Data for this task section start

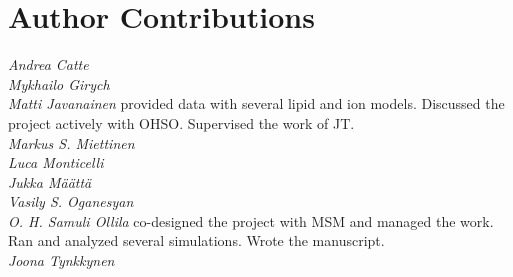 \documentclass[pre,aps,floatfix,authordate1-4,twocolumn]{revtex4-1}
\begin{document}
\section{Author Contributions}
\noindent 
{\it Andrea Catte} \\
{\it Mykhailo Girych} \\
{\it Matti Javanainen} provided data with several lipid and ion models. Discussed the project actively with OHSO. Supervised the work of JT.\\
{\it Markus S. Miettinen} \\
{\it Luca Monticelli}  \\
{\it Jukka M{\"a}{\"a}tt{\"a}}  \\
{\it Vasily S. Oganesyan} \\
{\it O. H. Samuli Ollila} co-designed the project with MSM and managed the work. Ran and analyzed several simulations. Wrote the manuscript. \\
{\it Joona Tynkkynen } \\

\listoftodos



\end{document}
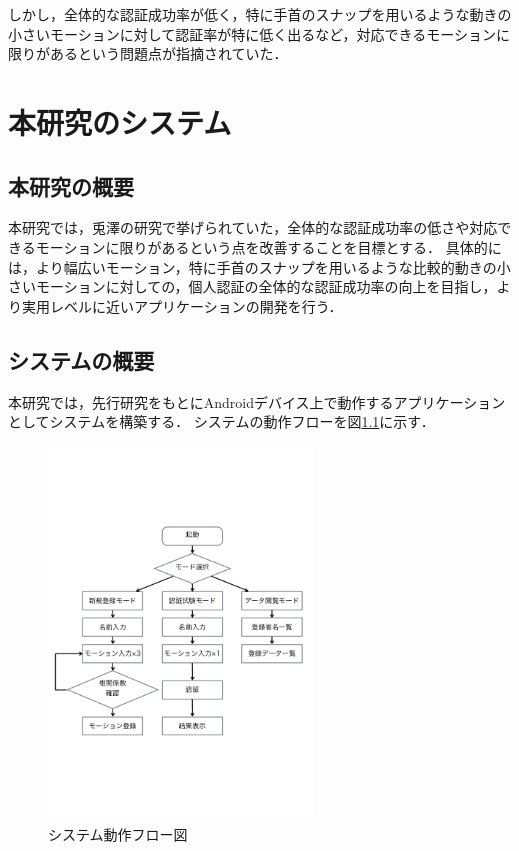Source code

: \documentclass[11pt]{jreport}
\begin{document}
    しかし，全体的な認証成功率が低く，特に手首のスナップを用いるような動きの小さいモーションに対して認証率が特に低く出るなど，対応できるモーションに限りがあるという問題点が指摘されていた．

\chapter{本研究のシステム}
	\section{本研究の概要}
	本研究では，兎澤の研究で挙げられていた，全体的な認証成功率の低さや対応できるモーションに限りがあるという点を改善することを目標とする．
    具体的には，より幅広いモーション，特に手首のスナップを用いるような比較的動きの小さいモーションに対しての，個人認証の全体的な認証成功率の向上を目指し，より実用レベルに近いアプリケーションの開発を行う．

	\section{システムの概要}
	本研究では，先行研究をもとにAndroidデバイス上で動作するアプリケーションとしてシステムを構築する．
    システムの動作フローを図\ref{flow}に示す．

    \begin{figure}[htbp]
        \begin{center}
            \includegraphics[width=7cm, bb=0 183 594 670]{Flow.pdf}
            \caption{システム動作フロー図}
            \label{flow}
        \end{center}
    \end{figure}
\end{document}
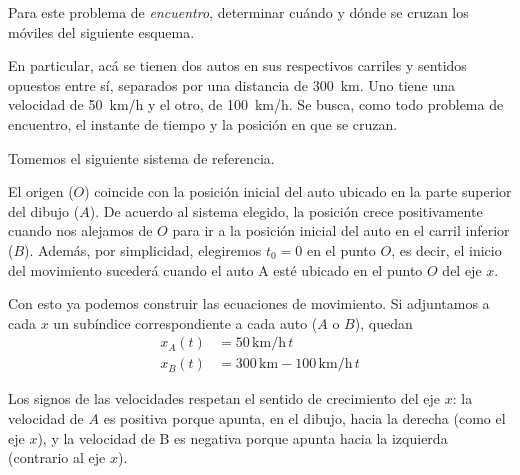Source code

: \begin{mdframed}[style=ExampleFrame]
    \begin{example}
    \end{example}
    \begin{formatI}
        Para este problema de \emph{encuentro}, determinar cuándo y dónde se cruzan los móviles del siguiente esquema.
    \end{formatI}
    
    \begin{center}
        \def\svgwidth{\linewidth}
        
    \end{center}
    
    En particular, acá se tienen dos autos en sus respectivos carriles y sentidos opuestos entre sí, separados por una distancia de \SI{300}{\kilo\meter}.
    Uno tiene una velocidad de \SI{50}{\kilo\meter/\hour} y el otro, de \SI{100}{\kilo\meter/\hour}.
    Se busca, como todo problema de encuentro, el instante de tiempo y la posición en que se cruzan.
    
    Tomemos el siguiente sistema de referencia.
    
    \begin{center}
        \def\svgwidth{\linewidth}
        
    \end{center}
    
    El origen ($O$) coincide con la posición inicial del auto ubicado en la parte superior del dibujo ($A$).
    De acuerdo al sistema elegido, la posición crece positivamente cuando nos alejamos de $O$ para ir a la posición inicial del auto en el carril inferior ($B$).
    Además, por simplicidad, elegiremos $t_0 = 0$ en el punto $O$, es decir, el inicio del movimiento sucederá cuando el auto A esté ubicado en el punto $O$ del eje $x$.
    
    Con esto ya podemos construir las ecuaciones de movimiento.
    Si adjuntamos a cada $x$ un subíndice correspondiente a cada auto ($A$ o $B$), quedan
    \begin{align*}
        x_A(t) &= 50\,\si{\kilo\metre\per\hour} \, t
        \\
        x_B(t) &= 300\,\si{\kilo\metre} - 100\,\si{\kilo\metre\per\hour} \, t
    \end{align*}
    
    Los signos de las velocidades respetan el sentido de crecimiento del eje $x$: la velocidad de $A$ es positiva porque apunta, en el dibujo, hacia la derecha (como el eje $x$), y la velocidad de B es negativa porque apunta hacia la izquierda (contrario al eje $x$).
    

\end{mdframed}

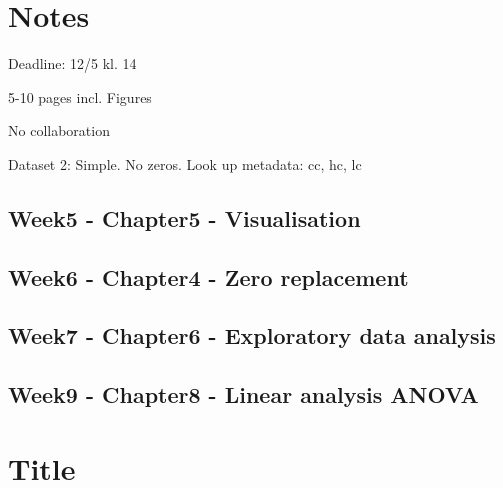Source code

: \documentclass{article}
\begin{document}
\section{Notes}

Deadline: 12/5 kl. 14

5-10 pages incl. Figures

No collaboration


Dataset 2: Simple. No zeros. Look up metadata: cc, hc, lc \newline


 
\subsection{Week5 - Chapter5 - Visualisation} 
\subsection{Week6 - Chapter4 - Zero replacement} 
\subsection{Week7 - Chapter6 - Exploratory data analysis } 
\subsection{Week9 - Chapter8 - Linear analysis ANOVA} 


\section{Title}
\end{document}

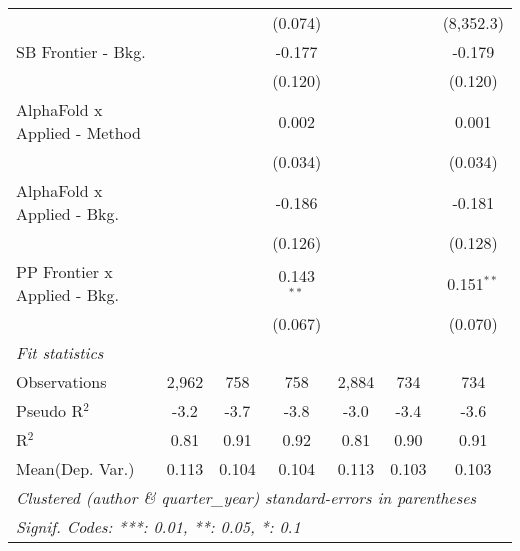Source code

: \begin{tabular}{lcccccc}
                                &               &         & (0.074)       &               &             & (8,352.3)\\   
   SB Frontier - Bkg.           &               &         & -0.177        &               &             & -0.179\\   
                                &               &         & (0.120)       &               &             & (0.120)\\   
   AlphaFold x Applied - Method &               &         & 0.002         &               &             & 0.001\\   
                                &               &         & (0.034)       &               &             & (0.034)\\   
   AlphaFold x Applied - Bkg.   &               &         & -0.186        &               &             & -0.181\\   
                                &               &         & (0.126)       &               &             & (0.128)\\   
   PP Frontier x Applied - Bkg. &               &         & 0.143$^{**}$  &               &             & 0.151$^{**}$\\   
                                &               &         & (0.067)       &               &             & (0.070)\\   
   \midrule
   \emph{Fit statistics}\\
   Observations                 & 2,962         & 758     & 758           & 2,884         & 734         & 734\\  
   Pseudo R$^2$                 & -3.2          & -3.7    & -3.8          & -3.0          & -3.4        & -3.6\\  
   R$^2$                        & 0.81          & 0.91    & 0.92          & 0.81          & 0.90        & 0.91\\  
Mean(Dep. Var.) & 0.113 & 0.104 & 0.104 & 0.113 & 0.103 & 0.103 \\
   \midrule \midrule
   \multicolumn{7}{l}{\emph{Clustered (author \& quarter\_year) standard-errors in parentheses}}\\
   \multicolumn{7}{l}{\emph{Signif. Codes: ***: 0.01, **: 0.05, *: 0.1}}\\
\end{tabular}
\par\endgroup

Data for this task section end

● **Description of the task**: Please quote nothing but the lines from the line with "AlphaFold x Applied - Bkg." through the end of the data above, exactly as written, ends included.

● **Written solution**:
   AlphaFold x Applied - Bkg.   &               &         & -0.186        &               &             & -0.181\\   
                                &               &         & (0.126)       &               &             & (0.128)\\   
   PP Frontier x Applied - Bkg. &               &         & 0.143$^{**}$  &               &             & 0.151$^{**}$\\   
                                &               &         & (0.067)       &               &             & (0.070)\\   
   \midrule
   \emph{Fit statistics}\\
   Observations                 & 2,962         & 758     & 758           & 2,884         & 734         & 734\\  
   Pseudo R$^2$                 & -3.2          & -3.7    & -3.8          & -3.0          & -3.4        & -3.6\\  
   R$^2$                        & 0.81          & 0.91    & 0.92          & 0.81          & 0.90        & 0.91\\  
Mean(Dep. Var.) & 0.113 & 0.104 & 0.104 & 0.113 & 0.103 & 0.103 \\
   \midrule \midrule
   \multicolumn{7}{l}{\emph{Clustered (author \& quarter\_year) standard-errors in parentheses}}\\
   \multicolumn{7}{l}{\emph{Signif. Codes: ***: 0.01, **: 0.05, *: 0.1}}\\
\end{tabular}
\par\endgroup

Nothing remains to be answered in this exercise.